TASK INPUTS:
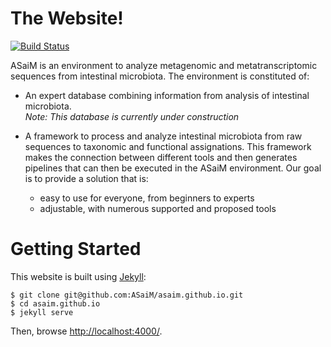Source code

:# The Website!

[![Build Status](https://travis-ci.org/ASaiM/asaim.github.io.svg?branch=master)](https://travis-ci.org/ASaiM/asaim.github.io)

ASaiM is an environment to analyze metagenomic and metatranscriptomic sequences
from intestinal microbiota. The environment is constituted of:

- An expert database combining information from analysis of intestinal
microbiota.
<br>_Note: This database is currently under construction_

- A framework to process and analyze intestinal microbiota from raw sequences
  to taxonomic and functional assignations. This framework makes the connection
  between different tools and then generates pipelines that can then be executed
  in the ASaiM environment. Our goal is to provide a solution that is:
    - easy to use for everyone, from beginners to experts
    - adjustable, with numerous supported and proposed tools

# Getting Started

This website is built using [Jekyll](http://jekyllrb.com):

    $ git clone git@github.com:ASaiM/asaim.github.io.git
    $ cd asaim.github.io
    $ jekyll serve

Then, browse [http://localhost:4000/](http://localhost:4000/).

ASSIGNMENT:
Wherever a line of the data above contains "This", copy that line.

RESPONSE TO THE TASK:
<br>_Note: This database is currently under construction_
  to taxonomic and functional assignations. This framework makes the connection
This website is built using [Jekyll](http://jekyllrb.com):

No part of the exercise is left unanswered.